REQUIRED ACTION.
Check each line of the entries for "from" and report the ones that have it.

GIVEN DATA.
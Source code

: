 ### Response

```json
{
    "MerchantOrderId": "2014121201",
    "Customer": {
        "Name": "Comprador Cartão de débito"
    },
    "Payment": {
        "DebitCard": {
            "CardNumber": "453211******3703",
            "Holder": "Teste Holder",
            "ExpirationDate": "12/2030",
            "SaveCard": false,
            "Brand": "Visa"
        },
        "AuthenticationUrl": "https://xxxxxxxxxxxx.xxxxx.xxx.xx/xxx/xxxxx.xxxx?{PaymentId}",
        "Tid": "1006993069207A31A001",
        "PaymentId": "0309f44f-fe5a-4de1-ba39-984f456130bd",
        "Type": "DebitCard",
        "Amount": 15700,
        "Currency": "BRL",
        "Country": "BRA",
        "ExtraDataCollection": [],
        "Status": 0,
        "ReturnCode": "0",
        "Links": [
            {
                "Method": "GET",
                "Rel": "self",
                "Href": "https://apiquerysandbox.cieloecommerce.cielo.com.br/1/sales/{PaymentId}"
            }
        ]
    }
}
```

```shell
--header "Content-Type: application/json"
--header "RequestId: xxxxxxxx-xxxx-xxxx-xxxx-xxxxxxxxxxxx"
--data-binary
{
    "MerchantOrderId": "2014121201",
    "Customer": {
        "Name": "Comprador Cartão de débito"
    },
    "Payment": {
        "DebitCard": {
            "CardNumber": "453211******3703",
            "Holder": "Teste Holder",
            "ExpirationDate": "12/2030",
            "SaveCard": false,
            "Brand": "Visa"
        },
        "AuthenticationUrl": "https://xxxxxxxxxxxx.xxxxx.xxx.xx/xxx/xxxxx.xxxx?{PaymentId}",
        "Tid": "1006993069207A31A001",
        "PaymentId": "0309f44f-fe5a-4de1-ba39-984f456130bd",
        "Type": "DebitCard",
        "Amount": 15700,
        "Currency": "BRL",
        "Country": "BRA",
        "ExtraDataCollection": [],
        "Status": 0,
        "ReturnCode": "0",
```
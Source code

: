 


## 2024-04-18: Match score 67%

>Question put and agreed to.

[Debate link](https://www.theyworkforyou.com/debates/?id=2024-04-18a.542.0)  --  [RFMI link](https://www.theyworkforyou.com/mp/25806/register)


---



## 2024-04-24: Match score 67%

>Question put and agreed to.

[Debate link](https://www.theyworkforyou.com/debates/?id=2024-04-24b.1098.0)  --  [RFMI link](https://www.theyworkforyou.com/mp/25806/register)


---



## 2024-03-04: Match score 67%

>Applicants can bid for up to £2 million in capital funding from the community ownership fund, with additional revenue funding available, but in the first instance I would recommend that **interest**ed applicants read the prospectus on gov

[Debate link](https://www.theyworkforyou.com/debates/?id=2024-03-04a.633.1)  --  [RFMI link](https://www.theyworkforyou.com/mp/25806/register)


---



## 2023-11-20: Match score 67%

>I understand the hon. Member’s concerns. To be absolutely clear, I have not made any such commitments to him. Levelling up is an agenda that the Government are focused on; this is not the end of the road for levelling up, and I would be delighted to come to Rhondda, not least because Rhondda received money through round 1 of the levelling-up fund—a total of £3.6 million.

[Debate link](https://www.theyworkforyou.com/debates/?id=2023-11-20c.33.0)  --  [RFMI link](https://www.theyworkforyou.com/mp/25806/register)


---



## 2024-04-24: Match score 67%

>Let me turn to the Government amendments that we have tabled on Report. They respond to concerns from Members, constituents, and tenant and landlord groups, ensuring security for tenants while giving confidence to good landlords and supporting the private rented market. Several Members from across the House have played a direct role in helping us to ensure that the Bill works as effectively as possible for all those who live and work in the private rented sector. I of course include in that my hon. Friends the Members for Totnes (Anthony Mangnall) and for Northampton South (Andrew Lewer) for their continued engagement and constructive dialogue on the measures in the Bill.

---

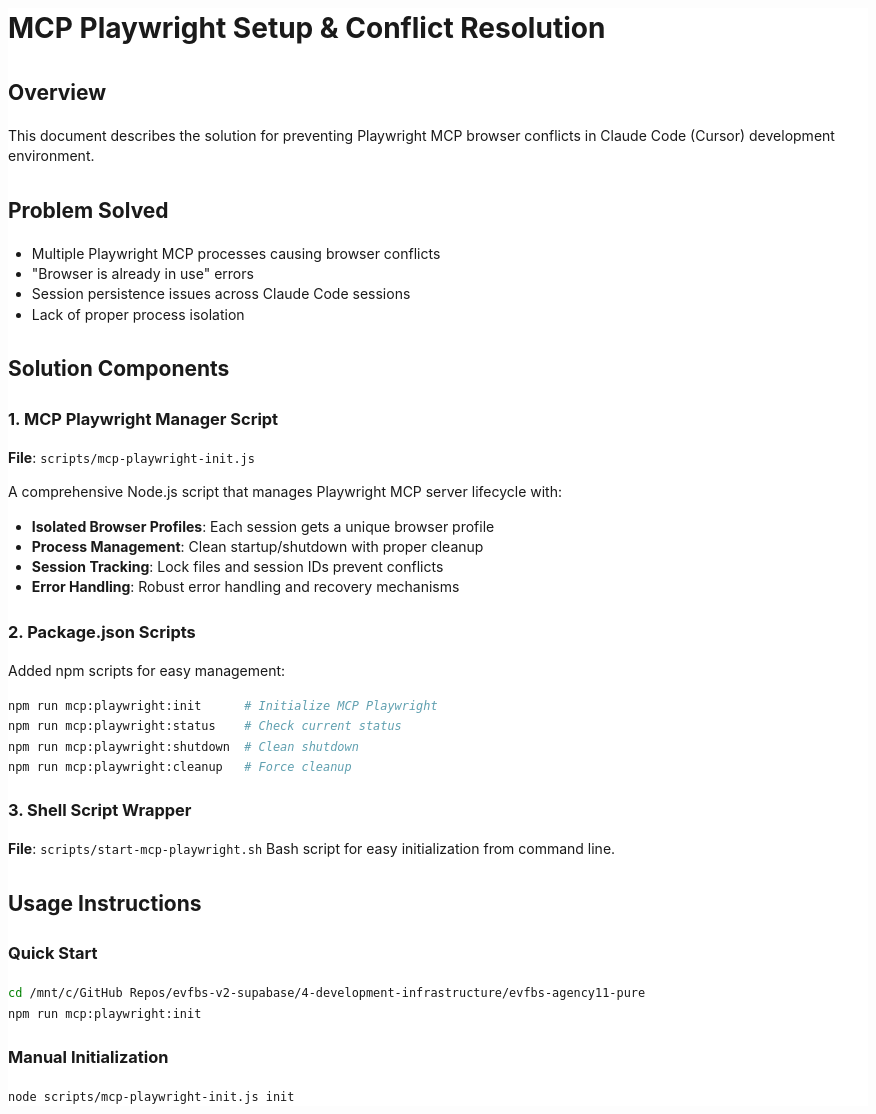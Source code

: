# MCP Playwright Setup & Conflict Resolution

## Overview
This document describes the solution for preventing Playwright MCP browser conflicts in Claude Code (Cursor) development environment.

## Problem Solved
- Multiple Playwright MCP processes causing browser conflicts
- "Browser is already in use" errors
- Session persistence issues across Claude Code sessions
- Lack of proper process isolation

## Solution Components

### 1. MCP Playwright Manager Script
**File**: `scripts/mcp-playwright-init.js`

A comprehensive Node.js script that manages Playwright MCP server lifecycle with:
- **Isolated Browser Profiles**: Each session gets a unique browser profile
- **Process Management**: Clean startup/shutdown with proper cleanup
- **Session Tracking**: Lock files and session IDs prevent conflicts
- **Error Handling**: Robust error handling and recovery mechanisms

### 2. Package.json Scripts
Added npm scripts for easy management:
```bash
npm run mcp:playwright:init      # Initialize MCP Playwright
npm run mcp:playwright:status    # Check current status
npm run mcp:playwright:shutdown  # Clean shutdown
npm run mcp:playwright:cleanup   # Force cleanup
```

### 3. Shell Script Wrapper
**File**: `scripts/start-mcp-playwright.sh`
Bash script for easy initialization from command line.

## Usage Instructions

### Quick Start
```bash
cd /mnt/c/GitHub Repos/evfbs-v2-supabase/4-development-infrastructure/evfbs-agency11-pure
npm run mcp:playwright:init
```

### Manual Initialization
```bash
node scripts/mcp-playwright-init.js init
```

FINISHED TASK.
>Applicants can bid for up to £2 million in capital funding from the community ownership fund, with additional revenue funding available, but in the first instance I would recommend that **interest**ed applicants read the prospectus on gov
>Let me turn to the Government amendments that we have tabled on Report. They respond to concerns from Members, constituents, and tenant and landlord groups, ensuring security for tenants while giving confidence to good landlords and supporting the private rented market. Several Members from across the House have played a direct role in helping us to ensure that the Bill works as effectively as possible for all those who live and work in the private rented sector. I of course include in that my hon. Friends the Members for Totnes (Anthony Mangnall) and for Northampton South (Andrew Lewer) for their continued engagement and constructive dialogue on the measures in the Bill.
Bash script for easy initialization from command line.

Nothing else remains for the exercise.